Noting that promotion of arbitration culture is a two way street, he also challenged IAMC to set targets and publish them in terms of caseloads and timelines, noting that when the business community knows these are the standards set, things will fall in place. The overarching need however is to develop a premier legal hub, not just a hub for dispute resolution.
The discussion progressed thematically with Justice Ujjal Bhuyan responding to the question of What are efficient systems of ADR as those with the least intervention by courts. “The medium is not as important as the resolution of disputes and that mediation has a major role to play in this regard”.
Justice LN Rao latched onto this point, noting that a change in the mindset of lawyers is needed and that parties need to start accepting arbitral awards and not challenging them. Quoting Justice Roscoe Pound, he raised concerns about the working of the adversarial court system and the theory of Harvard Professor Frank Sanders, Multi door courthouse with multiple doors to choose the method of dispute resolution.
He felt that Meditation has not really taken off in India yet and that the Government must lead the way for others to follow. A mandatory mediation clause in public contracts is the way to change this culture.
Justice Bhuyan concurred noting that we are steeped into adversarial culture and that it was being contemplated that the Judges of the Telangana High Court undergo a mediation course from trained mediators.
Along with ease of doing business, the enforcing contracts is important and there is a need for specialized courts like commercial courts with trained judges.
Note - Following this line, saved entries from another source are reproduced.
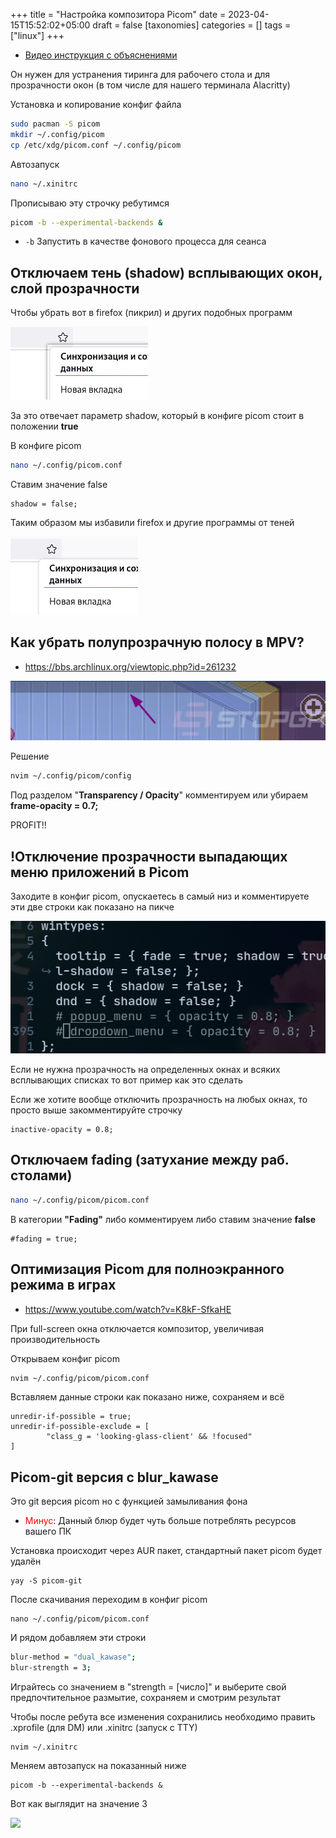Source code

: +++
title = "Настройка композитора Picom"
date = 2023-04-15T15:52:02+05:00
draft = false
[taxonomies]
categories = []
tags = ["linux"]
+++

* [Видео инструкция с объяснениями](https://www.youtube.com/watch?v=t6Klg7CvUxA&t=419s)

Он нужен для устранения тиринга для рабочего стола и для прозрачности окон (в том числе для нашего терминала Alacritty)

Установка и копирование конфиг файла
```sh
sudo pacman -S picom
mkdir ~/.config/picom
cp /etc/xdg/picom.conf ~/.config/picom
```

Автозапуск
```sh
nano ~/.xinitrc
```
Прописываю эту строчку ребутимся
```sh
picom -b --experimental-backends &
```
* `-b` Запустить в качестве фонового процесса для сеанса

## Отключаем тень (shadow) всплывающих окон, слой прозрачности
Чтобы убрать вот в firefox (пикрил) и других подобных программ

![](/images/compositor-picom/shadow-before.png)

За это отвечает параметр shadow, который в конфиге picom стоит в положении **true**

В конфиге picom
```sh
nano ~/.config/picom.conf
```
Ставим значение false
```
shadow = false;
```
Таким образом мы избавили firefox и другие программы от теней

![](/images/compositor-picom/shadow-after.png)

## Как убрать полупрозрачную полосу в MPV?

* https://bbs.archlinux.org/viewtopic.php?id=261232

![](/images/compositor-picom/white-line-on-mpv.png)

Решение
```sh
nvim ~/.config/picom/config
```

Под разделом "**Transparency / Opacity**" комментируем или убираем **frame-opacity = 0.7;**

PROFIT!!

## !Отключение прозрачности выпадающих меню приложений в Picom

Заходите в конфиг picom, опускаетесь в самый низ и комментируете эти две строки как показано на пикче

![](/images/compositor-picom/disable-transparency-dropdown-menu.png)

Если не нужна прозрачность на определенных окнах и всяких всплывающих списках то вот пример как это сделать


Если же хотите вообще отключить прозрачность на любых окнах, то просто выше закомментируйте строчку
```
inactive-opacity = 0.8;
```

## Отключаем fading (затухание между раб. столами)

```sh
nano ~/.config/picom/picom.conf
```
В категории **"Fading"** либо комментируем либо ставим значение **false**
```
#fading = true;
```

## Оптимизация Picom для полноэкранного режима в играх

* https://www.youtube.com/watch?v=K8kF-SfkaHE


При full-screen окна отключается композитор, увеличивая производительность

Открываем конфиг picom
```sh
nvim ~/.config/picom/picom.conf
```
Вставляем данные строки как показано ниже, сохраняем и всё
```
unredir-if-possible = true;
unredir-if-possible-exclude = [
        "class_g = 'looking-glass-client' && !focused"
]
```
## Picom-git версия с blur_kawase

Это git версия picom но с функцией замыливания фона

* <font color="red">Минус</font>: Данный блюр будет чуть больше потреблять ресурсов вашего ПК

Установка происходит через AUR пакет, стандартный пакет picom будет удалён
```
yay -S picom-git
```
После скачивания переходим в конфиг picom
```
nano ~/.config/picom/picom.conf
```
И рядом добавляем эти строки
```sh
blur-method = "dual_kawase";
blur-strength = 3;
```
Играйтесь со значением в "strength = [число]" и выберите свой предпочтительное размытие, сохраняем и смотрим результат

Чтобы после ребута все изменения сохранились необходимо править .xprofile (для DM) или .xinitrc (запуск с TTY)
```
nvim ~/.xinitrc
```
Меняем автозапуск на показанный ниже
```
picom -b --experimental-backends &
```
Вот как выглядит на значение 3

![](/images/compositor-picom/blur-picom.png)

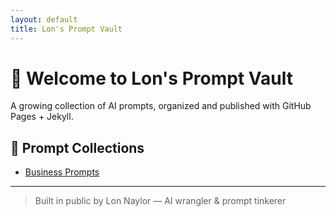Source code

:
 ```yaml
---
layout: default
title: Lon's Prompt Vault
---
```


# 👋 Welcome to Lon's Prompt Vault

A growing collection of AI prompts, organized and published with GitHub Pages + Jekyll.

## 📁 Prompt Collections

- [Business Prompts](./lon-prompts/business.md)

---

> Built in public by Lon Naylor — AI wrangler & prompt tinkerer
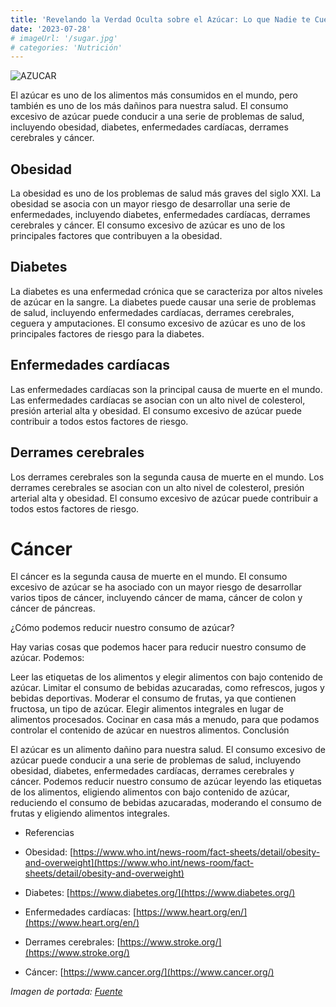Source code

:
 ```yaml
---
title: 'Revelando la Verdad Oculta sobre el Azúcar: Lo que Nadie te Cuenta'
date: '2023-07-28'
# imageUrl: '/sugar.jpg'
# categories: 'Nutrición'
---
```


![AZUCAR](/sugar.jpg)

El azúcar es uno de los alimentos más consumidos en el mundo, pero también es uno de los más dañinos para nuestra salud. El consumo excesivo de azúcar puede conducir a una serie de problemas de salud, incluyendo obesidad, diabetes, enfermedades cardíacas, derrames cerebrales y cáncer.

## Obesidad

La obesidad es uno de los problemas de salud más graves del siglo XXI. La obesidad se asocia con un mayor riesgo de desarrollar una serie de enfermedades, incluyendo diabetes, enfermedades cardíacas, derrames cerebrales y cáncer. El consumo excesivo de azúcar es uno de los principales factores que contribuyen a la obesidad.

## Diabetes

La diabetes es una enfermedad crónica que se caracteriza por altos niveles de azúcar en la sangre. La diabetes puede causar una serie de problemas de salud, incluyendo enfermedades cardíacas, derrames cerebrales, ceguera y amputaciones. El consumo excesivo de azúcar es uno de los principales factores de riesgo para la diabetes.

## Enfermedades cardíacas

Las enfermedades cardíacas son la principal causa de muerte en el mundo. Las enfermedades cardíacas se asocian con un alto nivel de colesterol, presión arterial alta y obesidad. El consumo excesivo de azúcar puede contribuir a todos estos factores de riesgo.

## Derrames cerebrales

Los derrames cerebrales son la segunda causa de muerte en el mundo. Los derrames cerebrales se asocian con un alto nivel de colesterol, presión arterial alta y obesidad. El consumo excesivo de azúcar puede contribuir a todos estos factores de riesgo.

# Cáncer

El cáncer es la segunda causa de muerte en el mundo. El consumo excesivo de azúcar se ha asociado con un mayor riesgo de desarrollar varios tipos de cáncer, incluyendo cáncer de mama, cáncer de colon y cáncer de páncreas.

¿Cómo podemos reducir nuestro consumo de azúcar?

Hay varias cosas que podemos hacer para reducir nuestro consumo de azúcar. Podemos:

Leer las etiquetas de los alimentos y elegir alimentos con bajo contenido de azúcar.
Limitar el consumo de bebidas azucaradas, como refrescos, jugos y bebidas deportivas.
Moderar el consumo de frutas, ya que contienen fructosa, un tipo de azúcar.
Elegir alimentos integrales en lugar de alimentos procesados.
Cocinar en casa más a menudo, para que podamos controlar el contenido de azúcar en nuestros alimentos.
Conclusión

El azúcar es un alimento dañino para nuestra salud. El consumo excesivo de azúcar puede conducir a una serie de problemas de salud, incluyendo obesidad, diabetes, enfermedades cardíacas, derrames cerebrales y cáncer. Podemos reducir nuestro consumo de azúcar leyendo las etiquetas de los alimentos, eligiendo alimentos con bajo contenido de azúcar, reduciendo el consumo de bebidas azucaradas, moderando el consumo de frutas y eligiendo alimentos integrales.

- Referencias



- Obesidad: [https://www.who.int/news-room/fact-sheets/detail/obesity-and-overweight](https://www.who.int/news-room/fact-sheets/detail/obesity-and-overweight)
- Diabetes: [https://www.diabetes.org/](https://www.diabetes.org/)
- Enfermedades cardíacas: [https://www.heart.org/en/](https://www.heart.org/en/)
- Derrames cerebrales: [https://www.stroke.org/](https://www.stroke.org/)
- Cáncer: [https://www.cancer.org/](https://www.cancer.org/)

*Imagen de portada: [Fuente](https://albaclinicadental.com/es/wp-content/uploads/sucre-veri.jpg)*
A dedicated arbitration bench at the Telangana HC would send the right signal.
Mr VK Rajah noted that his process of arbitration cannot be just run by lawyers for their own benefit, there is a major role for In House Corporate Counsel to shape the practice of arbitration as per the needs of Industry. It is unfortunate for Indian companies to choose foreign seated arbitrations. He stressed on the need to treat domestic firms and institutions such as IAMC as national assets and that if the IAMC succeeds, everyone shall be a part of that success. A way to nurture such domestic talent would be a world class LLM course in India.
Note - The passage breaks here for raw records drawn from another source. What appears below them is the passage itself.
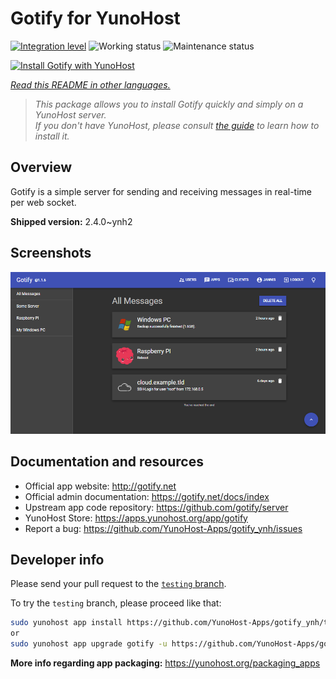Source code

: <!--
N.B.: This README was automatically generated by <https://github.com/YunoHost/apps/tree/master/tools/readme_generator>
It shall NOT be edited by hand.
-->

# Gotify for YunoHost

[![Integration level](https://dash.yunohost.org/integration/gotify.svg)](https://dash.yunohost.org/appci/app/gotify) ![Working status](https://ci-apps.yunohost.org/ci/badges/gotify.status.svg) ![Maintenance status](https://ci-apps.yunohost.org/ci/badges/gotify.maintain.svg)

[![Install Gotify with YunoHost](https://install-app.yunohost.org/install-with-yunohost.svg)](https://install-app.yunohost.org/?app=gotify)

*[Read this README in other languages.](./ALL_README.md)*

> *This package allows you to install Gotify quickly and simply on a YunoHost server.*  
> *If you don't have YunoHost, please consult [the guide](https://yunohost.org/install) to learn how to install it.*

## Overview

Gotify is a simple server for sending and receiving messages in real-time per web socket.


**Shipped version:** 2.4.0~ynh2

## Screenshots

![Screenshot of Gotify](./doc/screenshots/ui.png)

## Documentation and resources

- Official app website: <http://gotify.net>
- Official admin documentation: <https://gotify.net/docs/index>
- Upstream app code repository: <https://github.com/gotify/server>
- YunoHost Store: <https://apps.yunohost.org/app/gotify>
- Report a bug: <https://github.com/YunoHost-Apps/gotify_ynh/issues>

## Developer info

Please send your pull request to the [`testing` branch](https://github.com/YunoHost-Apps/gotify_ynh/tree/testing).

To try the `testing` branch, please proceed like that:

```bash
sudo yunohost app install https://github.com/YunoHost-Apps/gotify_ynh/tree/testing --debug
or
sudo yunohost app upgrade gotify -u https://github.com/YunoHost-Apps/gotify_ynh/tree/testing --debug
```

**More info regarding app packaging:** <https://yunohost.org/packaging_apps>
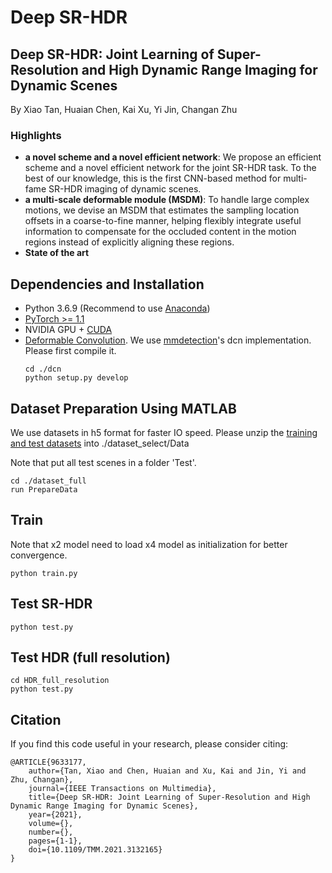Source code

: # Deep SR-HDR
## Deep SR-HDR: Joint Learning of Super-Resolution and High Dynamic Range Imaging for Dynamic Scenes
By Xiao Tan, Huaian Chen, Kai Xu, Yi Jin, Changan Zhu

### Highlights
- **a novel scheme and a novel efficient network**: We propose an efficient scheme and a novel efficient network for the joint SR-HDR task. To the best of our knowledge, this is the first CNN-based method for multi-fame SR-HDR imaging of dynamic scenes.
- **a multi-scale deformable module (MSDM)**: To handle large complex motions, we devise an MSDM that estimates the sampling location offsets in a coarse-to-fine manner, helping flexibly integrate useful information to compensate for the occluded content in the motion regions instead of explicitly aligning these regions.
- **State of the art**

## Dependencies and Installation

- Python 3.6.9 (Recommend to use [Anaconda](https://www.anaconda.com/download/#linux))
- [PyTorch >= 1.1](https://pytorch.org/)
- NVIDIA GPU + [CUDA](https://developer.nvidia.com/cuda-downloads)
- [Deformable Convolution](https://arxiv.org/abs/1703.06211). We use [mmdetection](https://github.com/open-mmlab/mmdetection)'s dcn implementation. Please first compile it.
  ```
  cd ./dcn
  python setup.py develop
  ```

## Dataset Preparation Using MATLAB
We use datasets in h5 format for faster IO speed. 
Please unzip the [training and test datasets](https://cseweb.ucsd.edu/~viscomp/projects/SIG17HDR/) into ./dataset_select/Data

Note that put all test scenes in a folder 'Test'.
  ```
  cd ./dataset_full
  run PrepareData
  ```

## Train
Note that x2 model need to load x4 model as initialization for better convergence.
  ```
  python train.py
  ```

## Test SR-HDR
  ```
  python test.py
  ```

## Test HDR (full resolution)
  ```
  cd HDR_full_resolution
  python test.py
  ```
  
## Citation
If you find this code useful in your research, please consider citing:
  ```
  @ARTICLE{9633177,
      author={Tan, Xiao and Chen, Huaian and Xu, Kai and Jin, Yi and Zhu, Changan},
      journal={IEEE Transactions on Multimedia}, 
      title={Deep SR-HDR: Joint Learning of Super-Resolution and High Dynamic Range Imaging for Dynamic Scenes}, 
      year={2021},
      volume={},
      number={},
      pages={1-1},
      doi={10.1109/TMM.2021.3132165}
  }
  ```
Speaking of developments in the ADR space, globally there has been a mushrooming of arbitration centres. China for example has over 200 of them. Mr Rajah reflecting on this boom felt that there would soon be a downsizing of the same and that it would be difficult for China to become a global arbitration hub despite competent lawyers and judges when compared to India, which benefits from the common law system and familiarity with the English language in relation to international arbitration.
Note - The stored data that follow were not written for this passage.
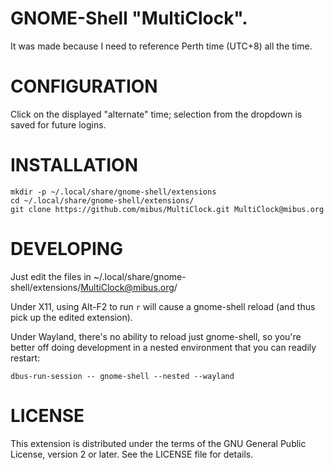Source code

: # GNOME-Shell "MultiClock".

It was made because I need to reference Perth time (UTC+8) all the time.

# CONFIGURATION

Click on the displayed "alternate" time; selection from the dropdown is saved for future logins.

# INSTALLATION

```
mkdir -p ~/.local/share/gnome-shell/extensions
cd ~/.local/share/gnome-shell/extensions/
git clone https://github.com/mibus/MultiClock.git MultiClock@mibus.org
```

# DEVELOPING

Just edit the files in ~/.local/share/gnome-shell/extensions/MultiClock@mibus.org/

Under X11, using Alt-F2 to run `r` will cause a gnome-shell reload (and thus pick up the edited extension).

Under Wayland, there's no ability to reload just gnome-shell, so you're better off doing development in a nested environment that you can readily restart:

```
dbus-run-session -- gnome-shell --nested --wayland
```

# LICENSE

This extension is distributed under the terms of the GNU General Public License, version 2 or later. See the LICENSE file for details.

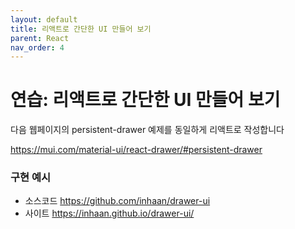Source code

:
 ```yaml
---
layout: default
title: 리액트로 간단한 UI 만들어 보기
parent: React
nav_order: 4
---
```


# 연습: 리액트로 간단한 UI 만들어 보기

다음 웹페이지의 persistent-drawer 예제를 동일하게 리액트로 작성합니다

https://mui.com/material-ui/react-drawer/#persistent-drawer

### 구현 예시

- 소스코드  https://github.com/inhaan/drawer-ui
- 사이트  https://inhaan.github.io/drawer-ui/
Within the Indian context there is certainly space for two or three arbitration centres, with each playing to its strengths, for example in Hyderabad the resolution of disputes in Pharma and Tech sectors.
Looking at the advances made by Indians in the technology and banking sectors, recently, Mr Rajah rounded up the discussion for the night with the confidence, that if given the right support young Indian arbitration practitioners today will be global thought leaders in international arbitration in the next 10-15 years.
The vote of thanks was delivered by Sharan Kukreja, partner, CAM which was followed by dinner.